300 Cases of Salmonella Mbandaka reported in EU/EEA since September 2021

News story

A cross-border outbreak of Salmonella Mbandaka ST413 has been ongoing in the European Union/European Economic Area (EU/EEA) and the United Kingdom (UK) for over two years since September 2021, as detailed in an updated joint Rapid Outbreak Assessment by the European Centre for Disease Prevention and Control (ECDC) and the European Food Safety Authority (EFSA). By 15 March 2024, 300 cases have been reported in Estonia (n=3), Finland (n=98), France (n=16), Germany (n=2), Ireland (n=7), the Netherlands (n=1), and the UK (n=173). Twenty-three cases were hospitalised, six cases had septicaemia and one case died in the UK, indicating that this salmonellosis outbreak is of moderate severity.

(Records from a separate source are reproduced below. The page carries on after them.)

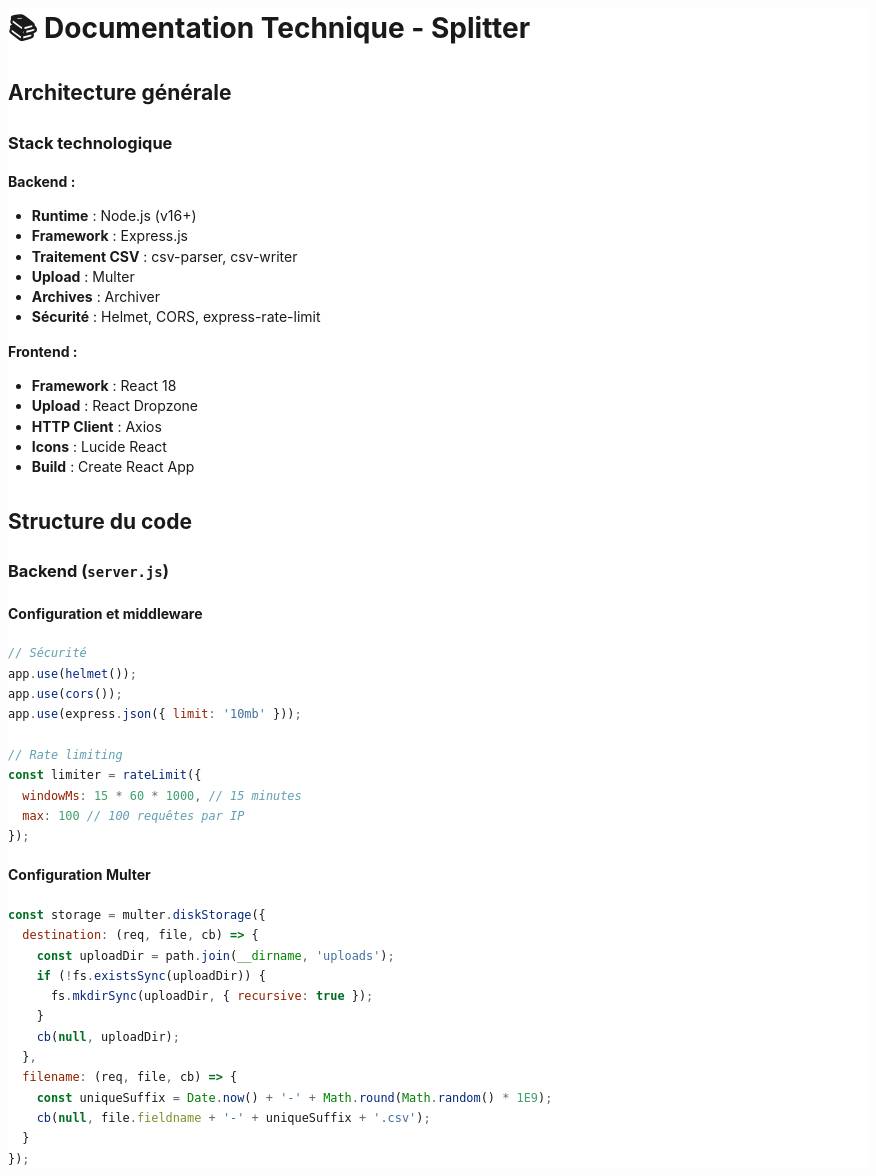 # 📚 Documentation Technique - Splitter

## Architecture générale

### Stack technologique

**Backend :**
- **Runtime** : Node.js (v16+)
- **Framework** : Express.js
- **Traitement CSV** : csv-parser, csv-writer
- **Upload** : Multer
- **Archives** : Archiver
- **Sécurité** : Helmet, CORS, express-rate-limit

**Frontend :**
- **Framework** : React 18
- **Upload** : React Dropzone
- **HTTP Client** : Axios
- **Icons** : Lucide React
- **Build** : Create React App

## Structure du code

### Backend (`server.js`)

#### Configuration et middleware

```javascript
// Sécurité
app.use(helmet());
app.use(cors());
app.use(express.json({ limit: '10mb' }));

// Rate limiting
const limiter = rateLimit({
  windowMs: 15 * 60 * 1000, // 15 minutes
  max: 100 // 100 requêtes par IP
});
```

#### Configuration Multer

```javascript
const storage = multer.diskStorage({
  destination: (req, file, cb) => {
    const uploadDir = path.join(__dirname, 'uploads');
    if (!fs.existsSync(uploadDir)) {
      fs.mkdirSync(uploadDir, { recursive: true });
    }
    cb(null, uploadDir);
  },
  filename: (req, file, cb) => {
    const uniqueSuffix = Date.now() + '-' + Math.round(Math.random() * 1E9);
    cb(null, file.fieldname + '-' + uniqueSuffix + '.csv');
  }
});
```

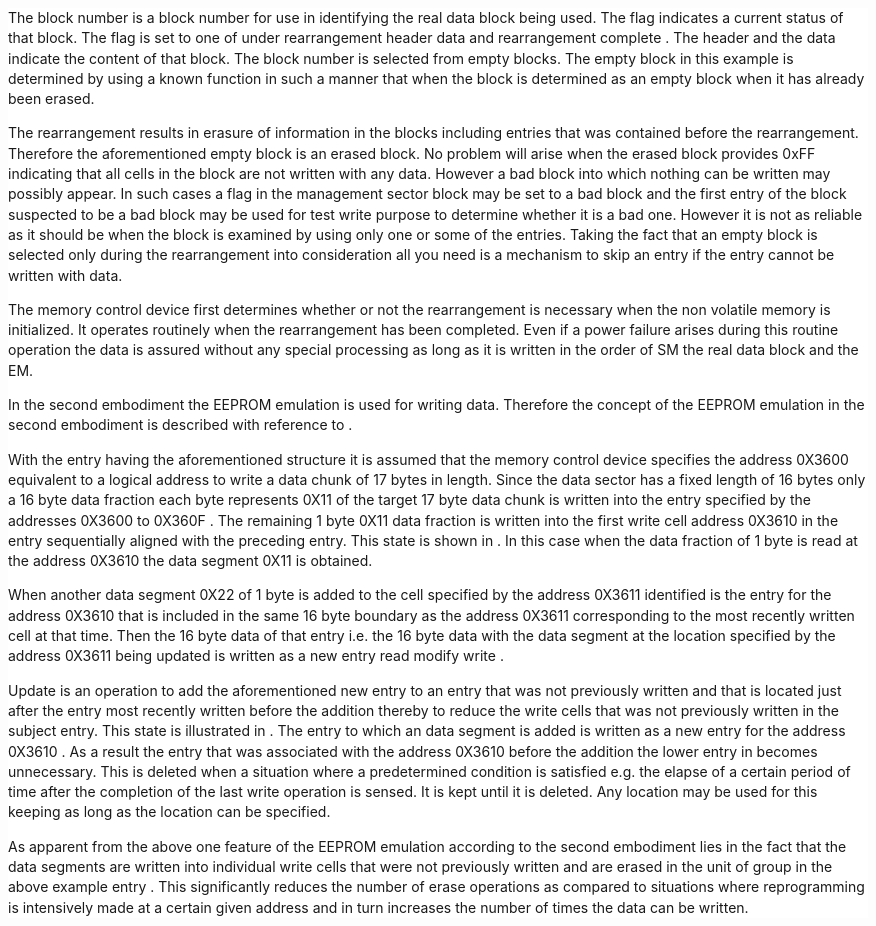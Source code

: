 The block number is a block number for use in identifying the real data block being used. The flag indicates a current status of that block. The flag is set to one of under rearrangement header data and rearrangement complete . The header and the data indicate the content of that block. The block number is selected from empty blocks. The empty block in this example is determined by using a known function in such a manner that when the block is determined as an empty block when it has already been erased.

The rearrangement results in erasure of information in the blocks including entries that was contained before the rearrangement. Therefore the aforementioned empty block is an erased block. No problem will arise when the erased block provides 0xFF indicating that all cells in the block are not written with any data. However a bad block into which nothing can be written may possibly appear. In such cases a flag in the management sector block may be set to a bad block and the first entry of the block suspected to be a bad block may be used for test write purpose to determine whether it is a bad one. However it is not as reliable as it should be when the block is examined by using only one or some of the entries. Taking the fact that an empty block is selected only during the rearrangement into consideration all you need is a mechanism to skip an entry if the entry cannot be written with data.

The memory control device first determines whether or not the rearrangement is necessary when the non volatile memory is initialized. It operates routinely when the rearrangement has been completed. Even if a power failure arises during this routine operation the data is assured without any special processing as long as it is written in the order of SM the real data block and the EM.

In the second embodiment the EEPROM emulation is used for writing data. Therefore the concept of the EEPROM emulation in the second embodiment is described with reference to .

With the entry having the aforementioned structure it is assumed that the memory control device specifies the address 0X3600 equivalent to a logical address to write a data chunk of 17 bytes in length. Since the data sector has a fixed length of 16 bytes only a 16 byte data fraction each byte represents 0X11 of the target 17 byte data chunk is written into the entry specified by the addresses 0X3600 to 0X360F . The remaining 1 byte 0X11 data fraction is written into the first write cell address 0X3610 in the entry sequentially aligned with the preceding entry. This state is shown in . In this case when the data fraction of 1 byte is read at the address 0X3610 the data segment 0X11 is obtained.

When another data segment 0X22 of 1 byte is added to the cell specified by the address 0X3611 identified is the entry for the address 0X3610 that is included in the same 16 byte boundary as the address 0X3611 corresponding to the most recently written cell at that time. Then the 16 byte data of that entry i.e. the 16 byte data with the data segment at the location specified by the address 0X3611 being updated is written as a new entry read modify write .

Update is an operation to add the aforementioned new entry to an entry that was not previously written and that is located just after the entry most recently written before the addition thereby to reduce the write cells that was not previously written in the subject entry. This state is illustrated in . The entry to which an data segment is added is written as a new entry for the address 0X3610 . As a result the entry that was associated with the address 0X3610 before the addition the lower entry in becomes unnecessary. This is deleted when a situation where a predetermined condition is satisfied e.g. the elapse of a certain period of time after the completion of the last write operation is sensed. It is kept until it is deleted. Any location may be used for this keeping as long as the location can be specified.

As apparent from the above one feature of the EEPROM emulation according to the second embodiment lies in the fact that the data segments are written into individual write cells that were not previously written and are erased in the unit of group in the above example entry . This significantly reduces the number of erase operations as compared to situations where reprogramming is intensively made at a certain given address and in turn increases the number of times the data can be written.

In November 2022, when the first Rapid Outbreak Assessment was published, ready-to-eat chicken products and/or fresh chicken meat were pointed out as likely vehicles of infections based on case interviews in Finland and the UK. Subsequent investigations by the food safety authorities in Estonia, Finland and the Netherlands, and the sharing of genomic food information with EFSA in 2024, identified contamination with the outbreak strain in frozen steam-cooked chicken breast fillet produced in Ukraine. The contaminated batches had been imported by non-EU operators and distributed in the EU/EEA and UK markets.

The shelf lives of contaminated frozen chicken meat expired in November and December 2023. The most recent cases were detected in Finland in October 2023 and in the UK in February 2024. Assuming that the identified contaminated batches are no longer on the market, and given the expiration dates and the control measures implemented, the likelihood of new infections occurring with the outbreak strain from these batches is low. However, despite the implementation of control measures, cases continued to occur throughout 2023 in the EU/EEA and in early 2024 in the UK, suggesting undetected routes of exposure, which require further investigation and pose a continued, albeit reduced, risk for new infections.